We have reached Great and Holy Thursday. Today we complete our experience of preparation for the most important festival of the Church’s year. Some of us have fasted and abstained a great deal. Others have fasted and abstained little. Yet for all of us, there is an important experience awaiting us today—to become one with Christ, to seek the Father’s will in our lives and to permit the Holy Spirit to act upon us. Forget about yesterday or the weeks of Lent behind us. What matters now is becoming one with Christ in both His suffering and His glory, in both His crucifixion and His resurrection.
On this Great and Holy Thursday we gather with Jesus Christ and His apostles in the Garden at Gethsemane. We have come to pray with Him. Christ leads us is in a very difficult prayer in the 26th chapter of the Gospel of St Matthew, verses 39 and 42: “My Father, if this is possible, let this cup pass from Me, yet not as I will, but as You will… My Father, if this cannot pass away unless I drink it, Your will be done.” Jesus knows that He is about to experience great pain in the crucifixion. He has no wish to experience such pain, just as each of us do not wish to experience pain in our lives. Yet Jesus also knows that He must continue to trust the Father. He knows that the Father has a Providential Plan for His life.
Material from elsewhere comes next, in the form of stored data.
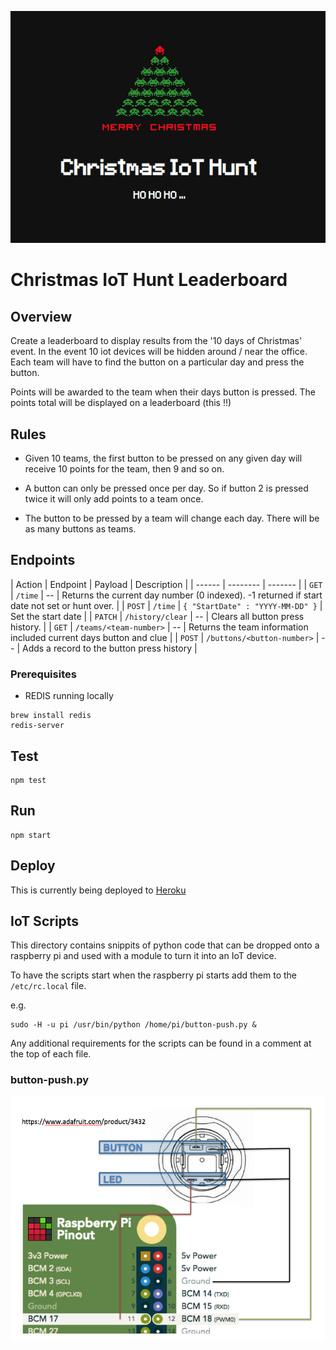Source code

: ![leaderboard logo](https://raw.githubusercontent.com/nathancashmore/wtr-leaderboard/master/public/images/ChristmasIoTLeaderboard.png?token=ABz_XYXRAWHHkHSyRqbUEiWiHkxx8GLzks5bpYmuwA%3D%3D&_sm_au_=iVVJ6QkrJBQkvNWs "Christmas IoT Hunt Leaderboard")

# Christmas IoT Hunt Leaderboard

## Overview

Create a leaderboard to display results from the '10 days of Christmas' event.
In the event 10 iot devices will be hidden around / near the office.  Each team
will have to find the button on a particular day and press the button.

Points will be awarded to the team when their days button is pressed.  The points
total will be displayed on a leaderboard (this !!)

## Rules

- Given 10 teams, the first button to be pressed on any given day will receive
10 points for the team, then 9 and so on.

- A button can only be pressed once per day.  So if button 2 is pressed twice it
will only add points to a team once.

- The button to be pressed by a team will change each day.  There will be as many buttons as teams.

## Endpoints

| Action | Endpoint | Payload | Description |
| ------ | -------- | ------- |
| ```GET```    | ```/time```    | --     | Returns the current day number (0 indexed).  -1 returned if start date not set or hunt over. |
| ```POST```   | ```/time```    | ```{ "StartDate" : "YYYY-MM-DD" }```  | Set the start date |
| ```PATCH```   | ```/history/clear```    | --  | Clears all button press history. |
| ```GET```   | ```/teams/<team-number>```   | --  | Returns the team information included current days button and clue |
| ```POST``` | ```/buttons/<button-number>``` | -- | Adds a record to the button press history |	


### Prerequisites
* REDIS running locally
```
brew install redis
redis-server
```

## Test
```
npm test
```
## Run
```
npm start
```
## Deploy
This is currently being deployed to [Heroku](https://iot-hunt.herokuapp.com/)

## IoT Scripts

This directory contains snippits of python code that can be
dropped onto a raspberry pi and used with a module to turn
it into an IoT device.

To have the scripts start when the raspberry pi starts add them to the ```/etc/rc.local``` file.

e.g.
```
sudo -H -u pi /usr/bin/python /home/pi/button-push.py &
```

Any additional requirements for the scripts can be found in a comment at the top of each file.

### button-push.py
![Button Push wiring](https://raw.githubusercontent.com/nathancashmore/wtr-leaderboard/master/iot-scripts/button-push-diagram.png?token=ABz_XYXRAWHHkHSyRqbUEiWiHkxx8GLzks5bpYmuwA%3D%3D&_sm_au_=iVVJ6QkrJBQkvNWs "Button Push wiring")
This prayer which Jesus makes alone in the Garden of Gethsemane, as the apostles sleep, possibly recovering from a magnificent Jewish Passover meal, is a prayer that each of us can make every day of our lives. “Your will be done,” Father. This is a tough prayer. Often, we want to do what we want to do. We would like to live life with a minimum of suffering, just as at times Jesus Himself wanted to. However, as Jesus recognised and as we must come to recognise too, that is not possible. The Father’s will for each of us is not a carefree life of doing what we like, ignoring other people, ignoring God, and being as comfortable as we wish. That is why the priest washes our feet—as a sign that Jesus wants us to serve one another, as He continues to serve us.
The saying is correct: Neale Donald Walsch said, “Life begins at the end of your comfort zone.” and there is strong Biblical support for such an attitude. In the 42nd chapter of Isaiah, verse 16, it is written: “I will lead [you] by a way [you] do not know, along unfamiliar paths I will guide [you]. I will make darkness into light before [you] and make the rough places smooth. These are the things I will do; and I will not forsake you.”
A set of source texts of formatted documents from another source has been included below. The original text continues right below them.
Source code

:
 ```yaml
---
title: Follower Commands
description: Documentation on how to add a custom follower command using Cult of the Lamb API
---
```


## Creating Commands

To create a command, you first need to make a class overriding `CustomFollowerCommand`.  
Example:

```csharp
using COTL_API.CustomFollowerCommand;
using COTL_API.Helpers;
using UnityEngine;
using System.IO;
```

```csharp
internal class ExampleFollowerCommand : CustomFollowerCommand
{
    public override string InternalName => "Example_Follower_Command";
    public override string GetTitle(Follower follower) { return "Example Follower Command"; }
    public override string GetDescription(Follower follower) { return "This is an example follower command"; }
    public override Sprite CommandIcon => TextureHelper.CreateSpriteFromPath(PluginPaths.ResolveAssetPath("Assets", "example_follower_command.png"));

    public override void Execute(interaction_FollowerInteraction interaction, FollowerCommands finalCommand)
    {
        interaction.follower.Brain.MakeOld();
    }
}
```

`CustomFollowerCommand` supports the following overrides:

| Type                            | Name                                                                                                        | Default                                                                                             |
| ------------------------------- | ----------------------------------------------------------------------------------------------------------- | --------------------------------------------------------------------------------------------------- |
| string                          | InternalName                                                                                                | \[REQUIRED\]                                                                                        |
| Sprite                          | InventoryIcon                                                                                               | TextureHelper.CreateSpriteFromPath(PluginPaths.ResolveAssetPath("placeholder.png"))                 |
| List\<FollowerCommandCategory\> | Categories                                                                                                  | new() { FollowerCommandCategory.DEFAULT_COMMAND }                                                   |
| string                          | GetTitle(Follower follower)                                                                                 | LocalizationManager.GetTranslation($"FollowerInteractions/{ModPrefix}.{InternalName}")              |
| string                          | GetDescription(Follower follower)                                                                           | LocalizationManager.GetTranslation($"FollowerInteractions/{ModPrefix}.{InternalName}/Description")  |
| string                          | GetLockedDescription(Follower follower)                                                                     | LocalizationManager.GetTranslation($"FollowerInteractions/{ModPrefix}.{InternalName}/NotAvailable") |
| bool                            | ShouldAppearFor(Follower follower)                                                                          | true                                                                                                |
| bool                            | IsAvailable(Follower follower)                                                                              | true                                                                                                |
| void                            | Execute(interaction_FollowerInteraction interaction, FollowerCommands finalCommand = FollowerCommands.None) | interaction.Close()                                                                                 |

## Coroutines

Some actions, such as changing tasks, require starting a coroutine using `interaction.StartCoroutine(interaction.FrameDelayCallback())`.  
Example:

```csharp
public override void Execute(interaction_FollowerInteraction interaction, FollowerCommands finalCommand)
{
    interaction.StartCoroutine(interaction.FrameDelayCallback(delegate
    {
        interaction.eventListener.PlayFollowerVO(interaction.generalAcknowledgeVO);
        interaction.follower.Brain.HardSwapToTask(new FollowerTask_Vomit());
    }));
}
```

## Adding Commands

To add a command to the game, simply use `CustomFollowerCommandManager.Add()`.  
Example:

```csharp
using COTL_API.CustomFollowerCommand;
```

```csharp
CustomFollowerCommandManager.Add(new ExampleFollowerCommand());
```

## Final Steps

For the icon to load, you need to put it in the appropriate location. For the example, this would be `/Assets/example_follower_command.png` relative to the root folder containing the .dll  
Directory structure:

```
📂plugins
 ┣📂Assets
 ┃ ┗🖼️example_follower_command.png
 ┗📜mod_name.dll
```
God the Father did not forsake His Son, Jesus Christ. He will not forsake us. In the midst of the Holy Thursday services, where some churches mention the so-called “perfidious Jews,” we should also recognise that God has not forsaken the Jewish people. For centuries, Jews were blamed for the crucifixion of Jesus; and they certainly did suffer. Because some Christians believed that the Jews killed Christ, those Christians killed Jews—for many centuries, in many countries, in many pogroms.
Yes, it is true that a combination of Jewish priestly fears and Roman violence enshrined in despotic law led to the crucifixion of Jesus. However, remember, as Jesus Himself pointed out in Chapter 26 of the Gospel of St Matthew, verse 53, through the crucifixion “the Scriptures [were] fulfilled, which say that it must happen this way.” God permitted the Jews and the Romans together to conspire to kill Jesus. The reality remains that Jesus Christ was born, lived, died and was resurrected as a Jew. His Hebrew name is Yeshua.
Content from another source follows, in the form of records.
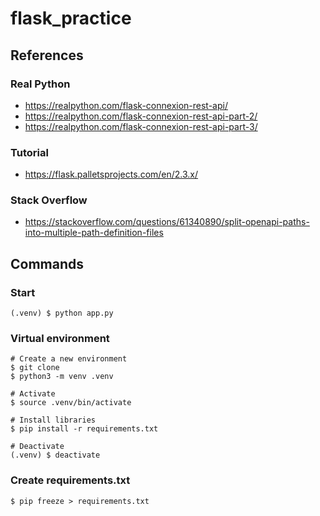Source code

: # flask_practice

## References

### Real Python

- https://realpython.com/flask-connexion-rest-api/
- https://realpython.com/flask-connexion-rest-api-part-2/
- https://realpython.com/flask-connexion-rest-api-part-3/

### Tutorial

- https://flask.palletsprojects.com/en/2.3.x/

### Stack Overflow

- https://stackoverflow.com/questions/61340890/split-openapi-paths-into-multiple-path-definition-files

## Commands

### Start

```
(.venv) $ python app.py 
```

### Virtual environment

```
# Create a new environment
$ git clone 
$ python3 -m venv .venv

# Activate
$ source .venv/bin/activate

# Install libraries
$ pip install -r requirements.txt

# Deactivate
(.venv) $ deactivate
```

### Create requirements.txt

```
$ pip freeze > requirements.txt  
```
It is not for us today to judge either the first century Jews or the first century Romans. Our task on this Holy Thursday is not to judge but to forgive, not to hate but to love, not to avoid suffering but to accept it. Perhaps some of us struggle with this desire to judge others, to be critical of others. I know I do. If we are determined to judge on Holy Thursday, it is neither the Jews nor the Romans but we ourselves that we should judge. When we fail to follow the Father’s will, it is we who crucify Our Lord. We are the ones who try to avoid suffering in ourselves by ignoring the will of the Father. We too are the ones who have fallen asleep in the Garden of Gethsemane when Christ asked us in that 26th chapter of the Gospel of St Matthew, verse 38, to “remain here and keep watch with Me.”
Here then is the meaning of Holy Thursday. Seek to follow the Father’s will in your life. Let us not be critical of the Jews, the Romans or anyone else. We all crucified Christ together. But just as the Father has forgiven us, so we can forgive others. We can listen to the Father, the Son and the Holy Spirit, as we seek to follow the Father’s will. Let us resolve tomorrow night, at home or in church, we will keep watch with Christ.